Such, then, was Lucretia Clavering in outward appearance at the age of
twenty,--striking to the most careless eye; interesting and perplexing
the student in that dark language never yet deciphered,--the human
countenance. The reader must have observed that the effect every face
that he remarks for the first time produces is different from the
impression it leaves upon him when habitually seen. Perhaps no two
persons differ more from each other than does the same countenance in our
earliest recollection of it from the countenance regarded in the
familiarity of repeated intercourse. And this was especially the case
with Lucretia Clavering's: the first impulse of nearly all who beheld it
was distrust that partook of fear; it almost inspired you with a sense of
danger. The judgment rose up against it; the heart set itself on its
guard. But this uneasy sentiment soon died away, with most observers, in
admiration at the chiselled outline, which, like the Grecian sculpture,
gained the more the more it was examined, in respect for the intellectual
power of the expression, and in fascinated pleasure at the charm of a
smile, rarely employed, it is true, but the more attractive both for that
reason and for its sudden effect in giving brightness and persuasion to
an aspect that needed them so much. It was literally like the abrupt
breaking out of a sunbeam; and the repellent impression of the face thus
familiarized away, the matchless form took its natural influence; so that
while one who but saw Lucretia for a moment might have pronounced her
almost plain, and certainly not prepossessing in appearance, those with
whom she lived, those whom she sought to please, those who saw her daily,
united in acknowledgment of her beauty; and if they still felt awe,
attributed it only to the force of her understanding.

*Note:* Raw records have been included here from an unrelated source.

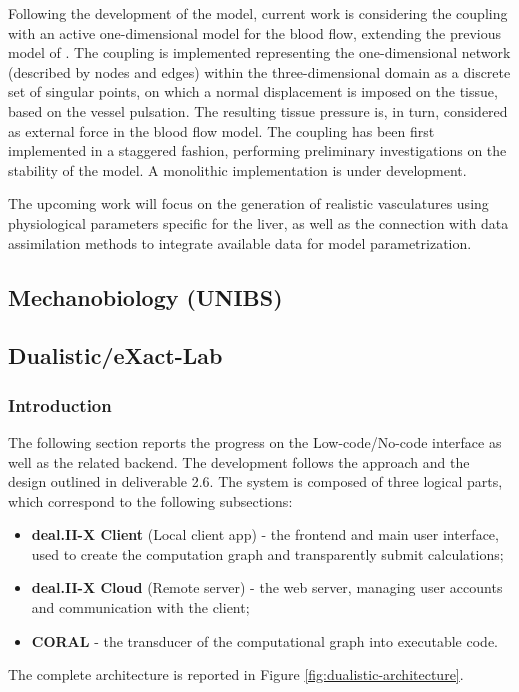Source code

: \documentclass[a4paper,12pt]{article}
\begin{document}
Following the development of the model, current work is considering the coupling with an active one-dimensional model for the blood flow, extending the previous model of \cite{heltai2021multiscale}. The coupling is implemented representing the one-dimensional network (described by nodes and edges) within the three-dimensional domain as a discrete set of singular points, on which a normal displacement is imposed on the tissue, based on the vessel pulsation. The resulting tissue pressure is, in turn, considered as external force in the blood flow model. The coupling has been first implemented in a staggered fashion, performing preliminary investigations on the stability of the model. A monolithic implementation is under development.

The upcoming work will focus on the generation of realistic vasculatures using physiological parameters specific for the liver, as well as the connection with data assimilation methods to integrate available data for model parametrization.

\subsection{Mechanobiology (UNIBS)}

\subsection{Dualistic/eXact-Lab}

\subsubsection{Introduction}
The following section reports the progress on the Low-code/No-code interface as well as the related backend. The development follows the approach and the design outlined in deliverable 2.6. The system is composed of three logical parts, which correspond to the following subsections:
\begin{itemize}
  \item \textbf{deal.II-X Client} (Local client app) - the frontend and main user interface, used to create the computation graph and transparently submit calculations;
  \item \textbf{deal.II-X Cloud} (Remote server) - the web server, managing user accounts and communication with the client;
  \item \textbf{CORAL} - the transducer of the computational graph into executable code.
\end{itemize}
The complete architecture is reported in Figure \ref{fig:dualistic-architecture}.
\end{document}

As she now came midway up the room, Gabriel started from his seat and ran
to her caressingly. Lucretia bent down, and placed her hand upon his
fair locks. As she did so, he whispered,--
"Mr. Vernon has been watching for you."
"Hush! Where is your father?"
"Behind the screen, at chess with Sir Miles."
"With Sir Miles!" and Lucretia's eye fell, with the direct gaze we have
before referred to, upon the boy's face.
"I have been looking over them pretty often," said he, meaningly: "they
have talked of nothing but the game." Lucretia lifted her head, and
glanced round with her furtive eye; the boy divined the search, and with
a scarce perceptible gesture pointed her attention to Mainwaring's
retreat. Her vivid smile passed over her lips as she bowed slightly to
her lover, and then, withdrawing the hand which Gabriel had taken in his
own, she moved on, passed Vernon with a commonplace word or two, and was
soon exchanging greetings with the gay merry-makers in the farther part
of the room. A few minutes afterwards, the servants entered, the tea-
table was removed, chairs were thrust back, a single lady of a certain
age volunteered her services at the piano, and dancing began within the
ample space which the arch fenced off from the whist-players. Vernon had
watched his opportunity, and at the first sound of the piano had gained
Lucretia's side, and with grave politeness pre-engaged her hand for the
opening dance.
At that day, though it is not so very long ago, gentlemen were not
ashamed to dance, and to dance well; it was no languid saunter through a
quadrille; it was fair, deliberate, skilful dancing amongst the courtly,
--free, bounding movement amongst the gay.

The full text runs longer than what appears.